If the study is going to assign cash values to food stamps and other benefits that have no cash value then why didn't they do the same for the benefits received from full time employment?  Why not assign a cash value to the small number of minimum wage employees that do in fact receive health benefits?  Or they could assign a cash value to workers compensation benefits?   They could have given a value to the food that some fast food workers receive as a benefit of working those difficult jobs.  Why convert benefits into cash on only one side of the ledger?   To be fair in this fantasy world that the Cato Institute created they should assign a dollar value to all benefits received by any minimum wage worker and compare since they assigned a dollar figure to every government assistance program even if only a handful of people receive that assistance in the community. 

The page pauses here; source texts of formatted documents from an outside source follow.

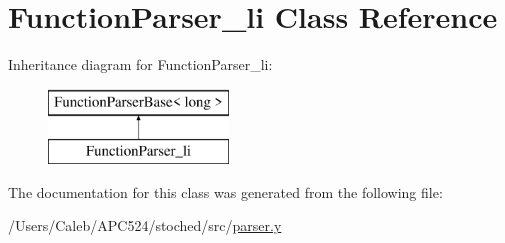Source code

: \hypertarget{class_function_parser__li}{}\section{Function\+Parser\+\_\+li Class Reference}
\label{class_function_parser__li}
Inheritance diagram for Function\+Parser\+\_\+li\+:\begin{figure}[H]
\begin{center}
\leavevmode
\includegraphics[height=2.000000cm]{class_function_parser__li}
\end{center}
\end{figure}


The documentation for this class was generated from the following file\+:\begin{DoxyCompactItemize}
\item 
/\+Users/\+Caleb/\+A\+P\+C524/stoched/src/\hyperlink{parser_8y}{parser.\+y}\end{DoxyCompactItemize}
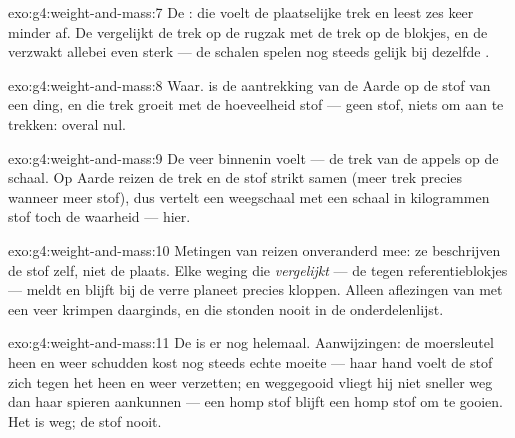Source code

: \begin{solution}{exo:g4:weight-and-mass:7}
De : die voelt de plaatselijke trek en leest zes keer
minder af. De  vergelijkt de trek op de rugzak met de
trek op de blokjes, en de  verzwakt allebei even sterk --- de
schalen spelen nog steeds gelijk bij dezelfde .
\end{solution}

\begin{solution}{exo:g4:weight-and-mass:8}
Waar.  is de aantrekking van de Aarde op de stof van een ding,
en die trek groeit met de hoeveelheid stof --- geen stof, niets om aan
te trekken: overal  nul.
\end{solution}

\begin{solution}{exo:g4:weight-and-mass:9}
De veer binnenin voelt \emph{} --- de trek van de appels op de
schaal. Op Aarde reizen de trek en de stof strikt samen (meer trek
precies wanneer meer stof), dus vertelt een weegschaal met een schaal
in kilogrammen stof toch de waarheid --- hier.
\end{solution}

\begin{solution}{exo:g4:weight-and-mass:10}
Metingen van  reizen onveranderd mee: ze beschrijven de stof zelf,
niet de plaats. Elke weging die \emph{vergelijkt} --- de
 tegen referentieblokjes --- meldt  en blijft
bij de verre planeet precies kloppen. Alleen aflezingen van
 met een veer krimpen daarginds, en die stonden nooit in de
onderdelenlijst.
\end{solution}

\begin{solution}{exo:g4:weight-and-mass:11}
De  is er nog helemaal. Aanwijzingen: de moersleutel heen en
weer schudden kost nog steeds echte moeite --- haar hand voelt de stof
zich tegen het heen en weer verzetten; en weggegooid vliegt hij niet
sneller weg dan haar spieren aankunnen --- een homp stof blijft een
homp stof om te gooien. Het  is weg; de stof nooit.
\end{solution}
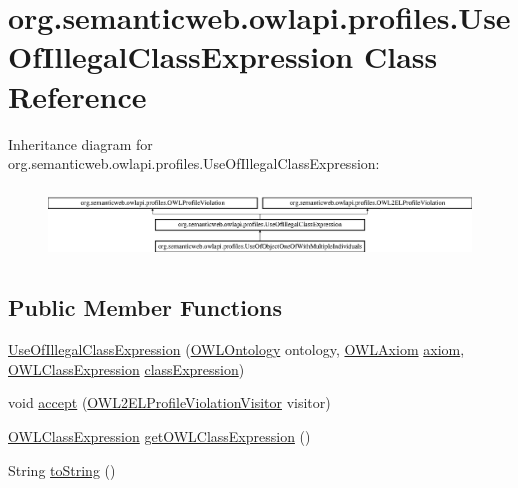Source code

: \hypertarget{classorg_1_1semanticweb_1_1owlapi_1_1profiles_1_1_use_of_illegal_class_expression}{\section{org.\-semanticweb.\-owlapi.\-profiles.\-Use\-Of\-Illegal\-Class\-Expression Class Reference}
\label{classorg_1_1semanticweb_1_1owlapi_1_1profiles_1_1_use_of_illegal_class_expression}
}
Inheritance diagram for org.\-semanticweb.\-owlapi.\-profiles.\-Use\-Of\-Illegal\-Class\-Expression\-:\begin{figure}[H]
\begin{center}
\leavevmode
\includegraphics[height=1.896163cm]{classorg_1_1semanticweb_1_1owlapi_1_1profiles_1_1_use_of_illegal_class_expression}
\end{center}
\end{figure}
\subsection*{Public Member Functions}
\begin{DoxyCompactItemize}
\item 
\hyperlink{classorg_1_1semanticweb_1_1owlapi_1_1profiles_1_1_use_of_illegal_class_expression_a36596b408c5993be68fd56a4dd305a13}{Use\-Of\-Illegal\-Class\-Expression} (\hyperlink{interfaceorg_1_1semanticweb_1_1owlapi_1_1model_1_1_o_w_l_ontology}{O\-W\-L\-Ontology} ontology, \hyperlink{interfaceorg_1_1semanticweb_1_1owlapi_1_1model_1_1_o_w_l_axiom}{O\-W\-L\-Axiom} \hyperlink{classorg_1_1semanticweb_1_1owlapi_1_1profiles_1_1_o_w_l_profile_violation_aa7c8e8910ed3966f64a2c003fb516214}{axiom}, \hyperlink{interfaceorg_1_1semanticweb_1_1owlapi_1_1model_1_1_o_w_l_class_expression}{O\-W\-L\-Class\-Expression} \hyperlink{classorg_1_1semanticweb_1_1owlapi_1_1profiles_1_1_use_of_illegal_class_expression_aa4561e3c7abbb0f438f5e3adad5977f0}{class\-Expression})
\item 
void \hyperlink{classorg_1_1semanticweb_1_1owlapi_1_1profiles_1_1_use_of_illegal_class_expression_a89b0b7eb0b60b3c459be385d61a5b111}{accept} (\hyperlink{interfaceorg_1_1semanticweb_1_1owlapi_1_1profiles_1_1_o_w_l2_e_l_profile_violation_visitor}{O\-W\-L2\-E\-L\-Profile\-Violation\-Visitor} visitor)
\item 
\hyperlink{interfaceorg_1_1semanticweb_1_1owlapi_1_1model_1_1_o_w_l_class_expression}{O\-W\-L\-Class\-Expression} \hyperlink{classorg_1_1semanticweb_1_1owlapi_1_1profiles_1_1_use_of_illegal_class_expression_a2e29a2dfc23e83ae5c4b336453e84ca0}{get\-O\-W\-L\-Class\-Expression} ()
\item 
String \hyperlink{classorg_1_1semanticweb_1_1owlapi_1_1profiles_1_1_use_of_illegal_class_expression_aa43e0cc2565646dc155c0a3d1c3d3425}{to\-String} ()
\end{DoxyCompactItemize}
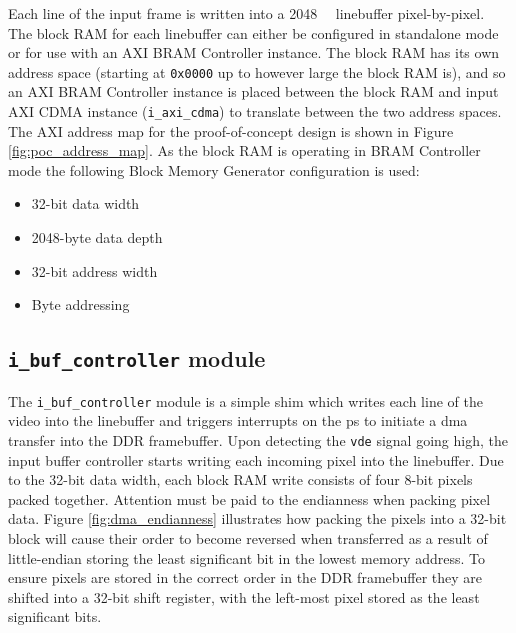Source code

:Each line of the input frame is written into a \SI{2048}{\kilo\byte} linebuffer pixel-by-pixel. The block RAM for each linebuffer can either be configured in standalone mode or for use with an AXI BRAM Controller instance. The block RAM has its own address space (starting at \texttt{0x0000} up to however large the block RAM is), and so an AXI BRAM Controller instance is placed between the block RAM and input AXI CDMA instance (\texttt{i\_axi\_cdma}) to translate between the two address spaces. The AXI address map for the proof-of-concept design is shown in Figure \ref{fig:poc_address_map}. As the block RAM is operating in BRAM Controller mode the following Block Memory Generator configuration is used:
\begin{itemize}
  \item 32-bit data width
  \item 2048-byte data depth
  \item 32-bit address width
  \item Byte addressing
\end{itemize}

\subsection{\texttt{i\_buf\_controller} module}
The \texttt{i\_buf\_controller} module is a simple shim which writes each line of the video into the linebuffer and triggers interrupts on the \gls{ps} to initiate a \gls{dma} transfer into the DDR framebuffer. Upon detecting the \texttt{vde} signal going high, the input buffer controller starts writing each incoming pixel into the linebuffer. Due to the 32-bit data width, each block RAM write consists of four 8-bit pixels packed together. Attention must be paid to the endianness when packing pixel data. Figure \ref{fig:dma_endianness} illustrates how packing the pixels into a 32-bit block will cause their order to become reversed when transferred as a result of little-endian storing the least significant bit in the lowest memory address. To ensure pixels are stored in the correct order in the DDR framebuffer they are shifted into a 32-bit shift register, with the left-most pixel stored as the least significant bits.

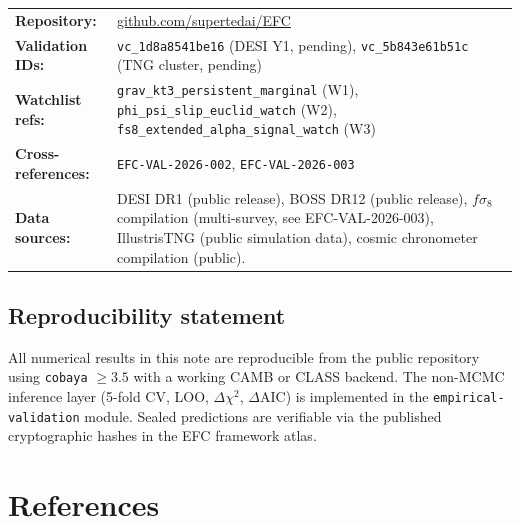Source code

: \documentclass[11pt,a4paper]{article}
\begin{document}
\begin{tabularx}{\textwidth}{@{}lX@{}}
\textbf{Repository:} & \href{https://github.com/supertedai/EFC}{github.com/supertedai/EFC} \\
\textbf{Validation IDs:} & \texttt{vc\_1d8a8541be16} (DESI Y1, pending), \texttt{vc\_5b843e61b51c} (TNG cluster, pending) \\
\textbf{Watchlist refs:} & \texttt{grav\_kt3\_persistent\_marginal} (W1), \texttt{phi\_psi\_slip\_euclid\_watch} (W2), \texttt{fs8\_extended\_alpha\_signal\_watch} (W3) \\
\textbf{Cross-references:} & \texttt{EFC-VAL-2026-002}, \texttt{EFC-VAL-2026-003} \\
\textbf{Data sources:} & DESI DR1 (public release), BOSS DR12 (public release), $f\sigma_8$ compilation (multi-survey, see EFC-VAL-2026-003), IllustrisTNG (public simulation data), cosmic chronometer compilation (public). \\
\end{tabularx}

\subsection{Reproducibility statement}

All numerical results in this note are reproducible from the public repository using \texttt{cobaya} $\geq 3.5$ with a working CAMB or CLASS backend. The non-MCMC inference layer (5-fold CV, LOO, $\Delta\chi^2$, $\Delta\mathrm{AIC}$) is implemented in the \texttt{empirical-validation} module. Sealed predictions are verifiable via the published cryptographic hashes in the EFC framework atlas.

\section*{References}
\end{document}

The basis for the entire report does not make sense.  No one who understands these programs would group them together and then try to convert them to a dollar amount and then try to compare them to work.  It is a bridge too far into fantasyland.  If anything the conclusion of this flawed report should be that minimum wage must be dramatically increased so that no where in the United States would assistance exceed work revenue, but that is not the recommendation.  Or that public assistance programs need to be dramatically expanded so that so that the Cato Institute report could possibly make sense.  Sadly, neither conclusion is contained in this report.  Only, Karen Kasler in the Ohio Statehouse Bureau of the Ohio Public Radio and Television news covered this story that I could find.  Unfortunately, they tried for balance instead of blasting the lazy, uninformed report for adding nothing to the public debate.  No where in Kasler's story are the words, "idiotic, infantile, stupid or waste of paper."